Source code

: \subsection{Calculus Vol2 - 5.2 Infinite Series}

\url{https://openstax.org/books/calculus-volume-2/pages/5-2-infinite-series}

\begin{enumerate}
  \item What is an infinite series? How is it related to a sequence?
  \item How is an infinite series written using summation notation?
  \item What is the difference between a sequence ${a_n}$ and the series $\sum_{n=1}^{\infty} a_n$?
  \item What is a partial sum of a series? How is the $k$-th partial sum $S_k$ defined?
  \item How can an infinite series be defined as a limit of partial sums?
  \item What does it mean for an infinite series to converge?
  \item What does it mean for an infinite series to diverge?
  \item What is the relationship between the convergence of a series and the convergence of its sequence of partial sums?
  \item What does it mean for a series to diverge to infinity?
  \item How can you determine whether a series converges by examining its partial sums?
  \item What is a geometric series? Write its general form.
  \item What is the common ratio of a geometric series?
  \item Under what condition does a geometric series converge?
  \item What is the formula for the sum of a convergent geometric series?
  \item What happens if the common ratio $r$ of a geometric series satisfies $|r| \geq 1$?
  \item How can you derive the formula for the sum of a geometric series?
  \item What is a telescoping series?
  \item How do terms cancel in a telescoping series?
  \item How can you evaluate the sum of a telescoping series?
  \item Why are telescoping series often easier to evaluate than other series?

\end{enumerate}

####################

> [Problem]
Would you show all lines of the material above that contain the word "sums"?

> [Exercise answer]
  \item How can an infinite series be defined as a limit of partial sums?
  \item What is the relationship between the convergence of a series and the convergence of its sequence of partial sums?
  \item How can you determine whether a series converges by examining its partial sums?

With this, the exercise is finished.